Il fenomeno si acuì dopo la presa del potere da parte del partito nazionalsocialista di Adolf Hitler, il cui antisemitismo era forte sin dagli anni giovanili. Il Mein Kampf, letteralmente “la mia battaglia”, manifesto politico e ideologico del nazismo, fu pubblicato nel 1925: 800 pagine piene di teorie confuse e deliranti, in cui Hitler esprimeva convinzioni, programmi e obiettivi, che poi puntualmente avrebbe messo in atto.
Il Mein Kampf fu dettato da Hitler a Rudolph Hess, un giovane fanatico suo seguace, nel periodo in cui era prigioniero nella fortezza di Landsberg dopo il tentativo di colpo di stato del 9 novembre 1923. Il testo inizia con una autobiografia di Hitler che si candida a eroe-capo di una missione, quella di unire tutti i popoli tedeschi, di rilanciare la grandezza della Germania e soprattutto di creare uno stato razzista che mantenga pura la razza tedesca. L’obiettivo fondamentale era creare questo stato razzista combattendo e annientando il nemico principale, che secondo Hitler è l’ebreo. Il Mein Kampf è un libro basato sull’esaltazione della “razza” ariana e sul progetto di sterminio della “razza” ebraica, considerata una razza non pura. All’inizio passò inosservato, ma divenne un efficace strumento di propaganda dal 1929, quando il partito nazista iniziò la sua ascesa elettorale, fino a diventare, nel 1932, il primo partito nel Parlamento di Weimar.

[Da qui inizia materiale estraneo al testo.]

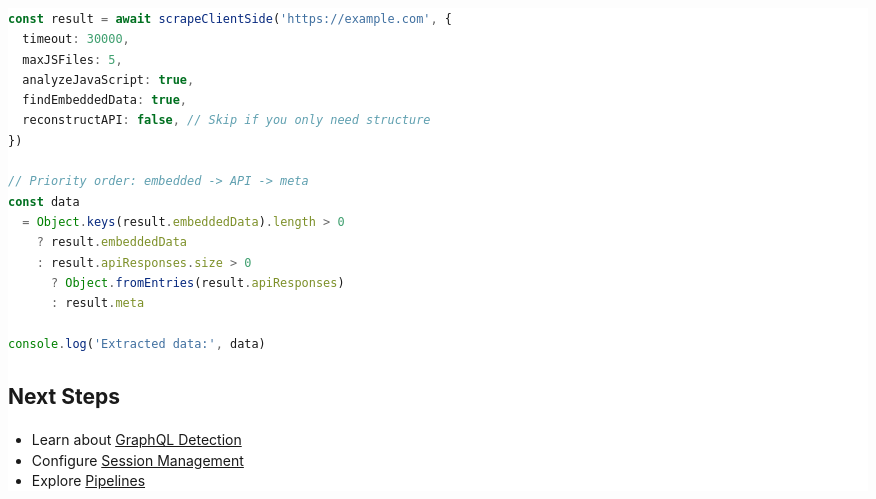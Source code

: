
 ```typescript
const result = await scrapeClientSide('https://example.com', {
  timeout: 30000,
  maxJSFiles: 5,
  analyzeJavaScript: true,
  findEmbeddedData: true,
  reconstructAPI: false, // Skip if you only need structure
})

// Priority order: embedded -> API -> meta
const data
  = Object.keys(result.embeddedData).length > 0
    ? result.embeddedData
    : result.apiResponses.size > 0
      ? Object.fromEntries(result.apiResponses)
      : result.meta

console.log('Extracted data:', data)
```

## Next Steps

- Learn about [GraphQL Detection](/advanced/graphql)
- Configure [Session Management](/advanced/sessions)
- Explore [Pipelines](/advanced/pipelines)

Una politica ostile verso gli ebrei era dunque intrinseca alla stessa ideologia nazista sin dall’inizio: dal 1933, gli ebrei furono progressivamente esclusi dalla vita pubblica, furono annullati i loro diritti politici, logorati nei loro legami sociali e professionali, boicottati economicamente.
Nell’aprile 1933 [due mesi dopo la presa del potere di Hitler] fu limitata la quota di ebrei ammessa negli istituti scolastici, primo passo verso la totale espulsione. Nell’ottobre 1933 gli ebrei furono allontanati dalle professioni giornalistiche. Nel maggio 1935 tutti gli ebrei furono esclusi dal servizio militare[52].
Un passo decisivo fu compiuto con l’emanazione delle Leggi di Norimberga nel settembre 1935, che attribuirono agli ebrei lo status giuridico di razza inferiore e sancirono i divieti già previsti nei mesi precedenti.
Le Leggi di Norimberga furono seguite, nell’ottobre 1938, dalle Leggi Razziali in Italia, accompagnate da una violenta campagna antisemita condotta proprio da Mussolini.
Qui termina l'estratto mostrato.